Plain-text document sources
***

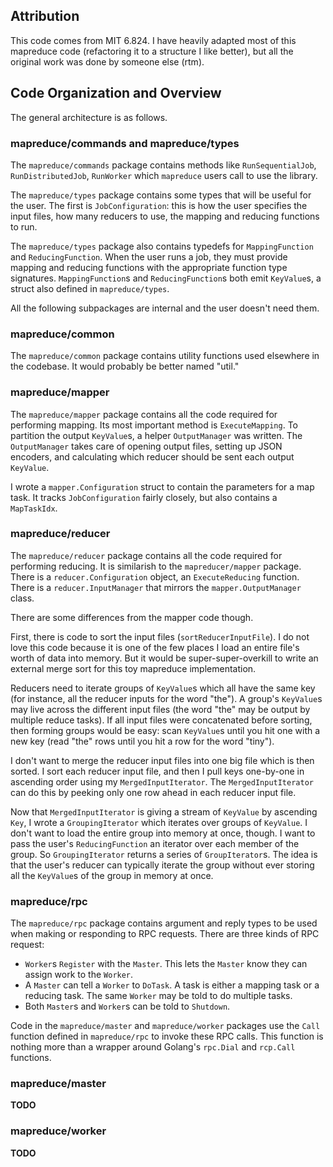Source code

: ## Attribution

This code comes from MIT 6.824. I have heavily adapted most of this
mapreduce code (refactoring it to a structure I like better), but all
the original work was done by someone else (rtm).

## Code Organization and Overview

The general architecture is as follows.

### mapreduce/commands and mapreduce/types

The `mapreduce/commands` package contains methods like
`RunSequentialJob`, `RunDistributedJob`, `RunWorker` which `mapreduce`
users call to use the library.

The `mapreduce/types` package contains some types that will be useful
for the user. The first is `JobConfiguration`: this is how the user
specifies the input files, how many reducers to use, the mapping and
reducing functions to run.

The `mapreduce/types` package also contains typedefs for
`MappingFunction` and `ReducingFunction`. When the user runs a job, they
must provide mapping and reducing functions with the appropriate
function type signatures. `MappingFunction`s and `ReducingFunction`s
both emit `KeyValue`s, a struct also defined in `mapreduce/types`.

All the following subpackages are internal and the user doesn't need
them.

### mapreduce/common

The `mapreduce/common` package contains utility functions used elsewhere
in the codebase. It would probably be better named "util."

### mapreduce/mapper

The `mapreduce/mapper` package contains all the code required for
performing mapping. Its most important method is `ExecuteMapping`. To
partition the output `KeyValue`s, a helper `OutputManager` was written.
The `OutputManager` takes care of opening output files, setting up JSON
encoders, and calculating which reducer should be sent each output
`KeyValue`.

I wrote a `mapper.Configuration` struct to contain the parameters for a
map task. It tracks `JobConfiguration` fairly closely, but also contains
a `MapTaskIdx`.

### mapreduce/reducer

The `mapreduce/reducer` package contains all the code required for
performing reducing. It is similarish to the `mapreducer/mapper`
package. There is a `reducer.Configuration` object, an `ExecuteReducing`
function. There is a `reducer.InputManager` that mirrors the
`mapper.OutputManager` class.

There are some differences from the mapper code though.

First, there is code to sort the input files (`sortReducerInputFile`). I
do not love this code because it is one of the few places I load an
entire file's worth of data into memory. But it would be
super-super-overkill to write an external merge sort for this toy
mapreduce implementation.

Reducers need to iterate groups of `KeyValue`s which all have the same
key (for instance, all the reducer inputs for the word "the"). A group's
`KeyValue`s may live across the different input files (the word "the"
may be output by multiple reduce tasks). If all input files were
concatenated before sorting, then forming groups would be easy: scan
`KeyValue`s until you hit one with a new key (read "the" rows until you
hit a row for the word "tiny").

I don't want to merge the reducer input files into one big file which is
then sorted. I sort each reducer input file, and then I pull keys
one-by-one in ascending order using my `MergedInputIterator`. The
`MergedInputIterator` can do this by peeking only one row ahead in each
reducer input file.

Now that `MergedInputIterator` is giving a stream of `KeyValue` by
ascending `Key`, I wrote a `GroupingIterator` which iterates over groups
of `KeyValue`. I don't want to load the entire group into memory at
once, though. I want to pass the user's `ReducingFunction` an iterator
over each member of the group. So `GroupingIterator` returns a series of
`GroupIterator`s. The idea is that the user's reducer can typically
iterate the group without ever storing all the `KeyValue`s of the group
in memory at once.

### mapreduce/rpc

The `mapreduce/rpc` package contains argument and reply types to be used
when making or responding to RPC requests. There are three kinds of RPC
request:

* `Worker`s `Register` with the `Master`. This lets the `Master` know
  they can assign work to the `Worker`.
* A `Master` can tell a `Worker` to `DoTask`. A task is either a mapping
  task or a reducing task. The same `Worker` may be told to do multiple
  tasks.
* Both `Master`s and `Worker`s can be told to `Shutdown`.

Code in the `mapreduce/master` and `mapreduce/worker` packages use the
`Call` function defined in `mapreduce/rpc` to invoke these RPC calls.
This function is nothing more than a wrapper around Golang's `rpc.Dial`
and `rcp.Call` functions.

### mapreduce/master

**TODO**

### mapreduce/worker

**TODO**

***

◆ Task statement: Beginning with the line that contains "### mapreduce/rpc", each line of the records above through the last one must be printed word for word.

◆ Task solution:
### mapreduce/rpc

The `mapreduce/rpc` package contains argument and reply types to be used
when making or responding to RPC requests. There are three kinds of RPC
request:

* `Worker`s `Register` with the `Master`. This lets the `Master` know
  they can assign work to the `Worker`.
* A `Master` can tell a `Worker` to `DoTask`. A task is either a mapping
  task or a reducing task. The same `Worker` may be told to do multiple
  tasks.
* Both `Master`s and `Worker`s can be told to `Shutdown`.

Code in the `mapreduce/master` and `mapreduce/worker` packages use the
`Call` function defined in `mapreduce/rpc` to invoke these RPC calls.
This function is nothing more than a wrapper around Golang's `rpc.Dial`
and `rcp.Call` functions.

### mapreduce/master

**TODO**

### mapreduce/worker

**TODO**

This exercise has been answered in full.